Несколько минут в вагоне царила тишина, нарушаемая лишь всхлипами Патринки и мерным перестуком колёс. У дальней стены захныкал ребёнок, послышалась возня. Поезд сбавил ход, взбираясь на холм. Луна выскользнула из окна, и стало совсем темно.
— Спать давайте, — шёпотом распорядился Ибриш. — Завтра поговорим.
Парни в самом деле скоро уснули. За ними задремала, по-детски подсунув кулак под щёку, и Машка. Светлана же, борясь с зевотой, придвинула к себе кружку с водой и, намочив в ней лоскут, пристроила его на лоб Патринки.
— Смотри, кажется, жар падает! Тебе поспать надо обязательно! Подожди, ты у нас скоро на ноги встанешь, и тогда…
— Я умру, — отозвалась Патринка — с такой обречённой уверенностью, что Светлана не сразу сумела возразить. А когда мгновение спустя открыла рот для возмущённой отповеди, горячая ладошка зажала ей рот.
— Не кричи, Светуца… Я умру. Потому что… так правильно. Потому что такие жить не должны. Цыгане, такие, как я… жить… не должны… Понимаешь?
Трусихой Светлана Баулова не была никогда. Они с сестрой выросли на лихой московской улице Солянке, ещё помнившей традиции знаменитого Хитрова рынка. Дворовые драки, зачастую с поножовщиной, никогда не пугали старшую Баулову (впрочем, и младшую тоже), и в любой потасовке сёстры чувствовали себя как рыба в воде. Но сейчас, услышав спокойный, обречённый голос пятнадцатилетней девочки, Светлана испугалась до холодного пота на спине.
— Патрина, отставить пороть горячку! — сухо, скрывая панику, отозвалась она. — Совсем рехнулась, честное слово! Жить она не должна, это же надо! Ещё как поживёшь, моя милая!
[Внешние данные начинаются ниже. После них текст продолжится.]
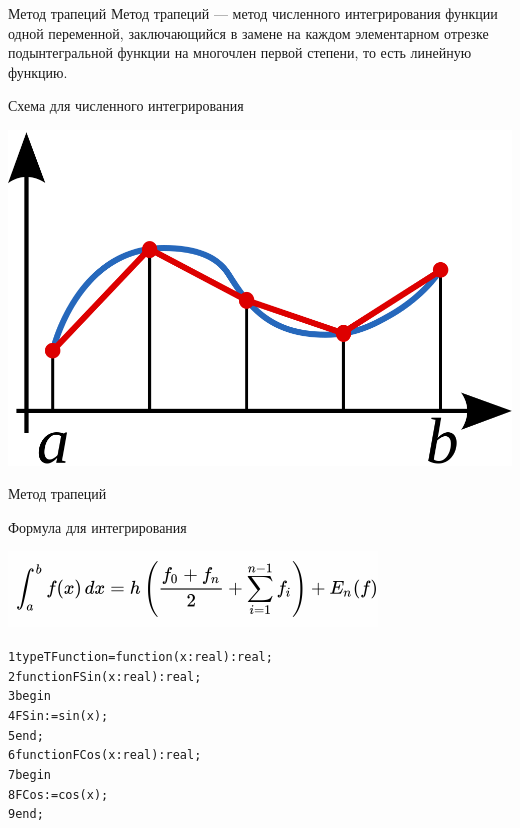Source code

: \documentclass{beamer}
\begin{document}
\begin{frame}[fragile]
\begin{block}{Метод трапеций}
Метод трапеций — метод численного интегрирования функции одной переменной, заключающийся в замене на каждом элементарном отрезке подынтегральной функции на многочлен первой степени, то есть линейную функцию. 
\end{block}
\begin{block}{Схема для численного интегрирования}
\begin{center}
\includegraphics[scale=0.2]{images/trap.png}
\end{center}
\end{block}
\end{frame}

\begin{frame}[fragile]{Метод трапеций}
\begin{block}{Формула для интегрирования}
\begin{center}
\includegraphics[scale=0.5]{images/formula.png}
\end{center}
\end{block}
\begin{alltt}
 1 type TFunction = function(x:real):real;
 2 function FSin(x: real):real;
 3 begin
 4   FSin := sin(x);
 5 end;
 6 function FCos(x: real):real;
 7 begin
 8   FCos := cos(x);
 9 end;
\end{alltt}
\end{frame}
\end{document}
Ещё как замуж выйдешь и детей нарожаешь! Ещё как научишься на рояле играть! Я ведь тебе пообещала, что выучу? И в театр наш тебя отведу! Сразу же, как в Москву вернёмся, отведу! Да тебя там на руках носить будут, лучше Ляли Чёрной сделаешься! Тебе непременно учиться надо, ты талантливая, музыкальная, всё будет…
— Послушай меня, — вдруг перебила Патринка, и в её шёпоте снова прозвучало что-то, заставившее Светлану умолкнуть на полуслове. И снова холод кольнул между лопатками: так сумрачно, незнакомо блеснули из темноты глаза Патринки. Внезапно Светлана вспомнила, что ничего знать не знает об этой котлярской девчонке, появившейся в их московской квартире всего месяц назад.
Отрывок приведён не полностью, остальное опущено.